To start with, imagine we have an array that keeps count of every single element to the right of the current element, we maintain this array while iterating nums reversely.

Given this count array, we can get the number of elements smaller than it with sum(count[0:n]).

If we implement this naively, the count array will take up O(max(nums) - min(nums)) in space, and every time we query the sum of smaller items will cost O(max(nums) - min(nums)) as well, which doesn't sound good, since max(nums)-min(nums) can be very very very big.

To improve it, we can map the elements in nums to [1, N], N being the length of nums. This is possible because we can only have at most N distinct elements in nums and this mapping will keep the order of original elements. In this way we can optimize O(max(nums)-min(nums)) to O(N).

Now we have a O(N^2) algorithm, since every query of count of smaller elements takes O(N) and we need to call it N times for N elements.
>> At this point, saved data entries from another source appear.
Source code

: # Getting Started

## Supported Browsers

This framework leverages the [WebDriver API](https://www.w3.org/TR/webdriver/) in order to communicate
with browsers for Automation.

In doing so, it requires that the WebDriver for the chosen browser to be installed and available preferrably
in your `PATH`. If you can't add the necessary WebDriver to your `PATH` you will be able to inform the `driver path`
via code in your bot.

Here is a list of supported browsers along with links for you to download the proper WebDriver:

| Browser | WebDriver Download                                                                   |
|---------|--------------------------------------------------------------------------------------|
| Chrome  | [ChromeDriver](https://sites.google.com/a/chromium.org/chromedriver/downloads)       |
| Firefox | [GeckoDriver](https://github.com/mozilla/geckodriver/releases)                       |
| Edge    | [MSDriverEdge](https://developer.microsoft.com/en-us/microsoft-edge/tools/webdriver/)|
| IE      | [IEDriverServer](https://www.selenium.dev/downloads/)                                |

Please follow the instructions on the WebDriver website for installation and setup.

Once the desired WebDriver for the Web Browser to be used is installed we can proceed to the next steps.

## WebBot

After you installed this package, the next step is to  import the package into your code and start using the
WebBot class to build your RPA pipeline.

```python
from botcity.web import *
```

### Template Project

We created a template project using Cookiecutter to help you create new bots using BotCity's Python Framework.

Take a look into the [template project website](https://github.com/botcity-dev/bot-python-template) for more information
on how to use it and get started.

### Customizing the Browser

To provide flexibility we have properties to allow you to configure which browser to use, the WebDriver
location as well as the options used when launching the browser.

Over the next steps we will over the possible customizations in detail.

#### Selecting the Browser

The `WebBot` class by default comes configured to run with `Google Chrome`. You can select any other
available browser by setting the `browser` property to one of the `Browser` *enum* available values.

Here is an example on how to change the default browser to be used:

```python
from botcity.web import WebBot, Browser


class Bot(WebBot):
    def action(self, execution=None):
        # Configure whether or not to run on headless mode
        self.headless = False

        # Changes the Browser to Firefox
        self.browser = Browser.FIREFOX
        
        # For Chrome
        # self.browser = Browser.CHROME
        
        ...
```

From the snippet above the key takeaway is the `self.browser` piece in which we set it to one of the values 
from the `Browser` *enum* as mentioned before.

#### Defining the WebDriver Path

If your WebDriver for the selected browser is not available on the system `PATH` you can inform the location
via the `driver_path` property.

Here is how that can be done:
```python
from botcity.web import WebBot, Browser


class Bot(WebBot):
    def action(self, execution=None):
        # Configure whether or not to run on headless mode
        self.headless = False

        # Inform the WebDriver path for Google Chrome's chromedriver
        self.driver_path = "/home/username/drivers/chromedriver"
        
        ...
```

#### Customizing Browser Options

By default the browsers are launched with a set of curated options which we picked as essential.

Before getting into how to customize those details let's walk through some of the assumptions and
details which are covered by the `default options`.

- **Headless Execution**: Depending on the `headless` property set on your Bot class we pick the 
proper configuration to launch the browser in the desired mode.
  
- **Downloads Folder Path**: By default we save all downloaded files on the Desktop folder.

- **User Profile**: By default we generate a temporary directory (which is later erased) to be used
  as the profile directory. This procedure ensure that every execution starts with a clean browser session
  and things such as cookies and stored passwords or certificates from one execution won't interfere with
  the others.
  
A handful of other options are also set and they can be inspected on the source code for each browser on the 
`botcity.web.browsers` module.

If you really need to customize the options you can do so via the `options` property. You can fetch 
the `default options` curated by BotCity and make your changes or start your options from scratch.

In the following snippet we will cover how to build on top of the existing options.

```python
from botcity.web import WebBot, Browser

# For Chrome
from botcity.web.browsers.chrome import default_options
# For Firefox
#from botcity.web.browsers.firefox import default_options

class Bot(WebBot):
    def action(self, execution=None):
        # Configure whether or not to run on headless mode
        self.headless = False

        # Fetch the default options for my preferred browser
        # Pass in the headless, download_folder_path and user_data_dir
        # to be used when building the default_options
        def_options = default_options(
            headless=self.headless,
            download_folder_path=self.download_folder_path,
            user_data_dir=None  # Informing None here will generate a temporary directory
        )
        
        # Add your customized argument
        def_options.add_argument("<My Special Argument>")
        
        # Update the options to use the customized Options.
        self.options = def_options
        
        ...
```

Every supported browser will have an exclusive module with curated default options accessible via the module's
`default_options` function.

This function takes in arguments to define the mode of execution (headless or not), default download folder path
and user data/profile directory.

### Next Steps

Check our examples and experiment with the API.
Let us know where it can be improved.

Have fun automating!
This is still pretty bad, because we can just solve the problem naively, which would yield a O(N^2) algorithm anyway. However, with this count array, we can implement a fenwick tree, which is an online data structure, that can give range sum and update element in O(logN). I think a segment tree can do the same thing.

TL;DR, map elements in the array to [1, N], iterate nums reversely, maintain a count array with fenwick tree to update counts of elements, query fenwick tree every time to get count of smaller elements, total time complexity is O(NlogN), space complexity is O(N)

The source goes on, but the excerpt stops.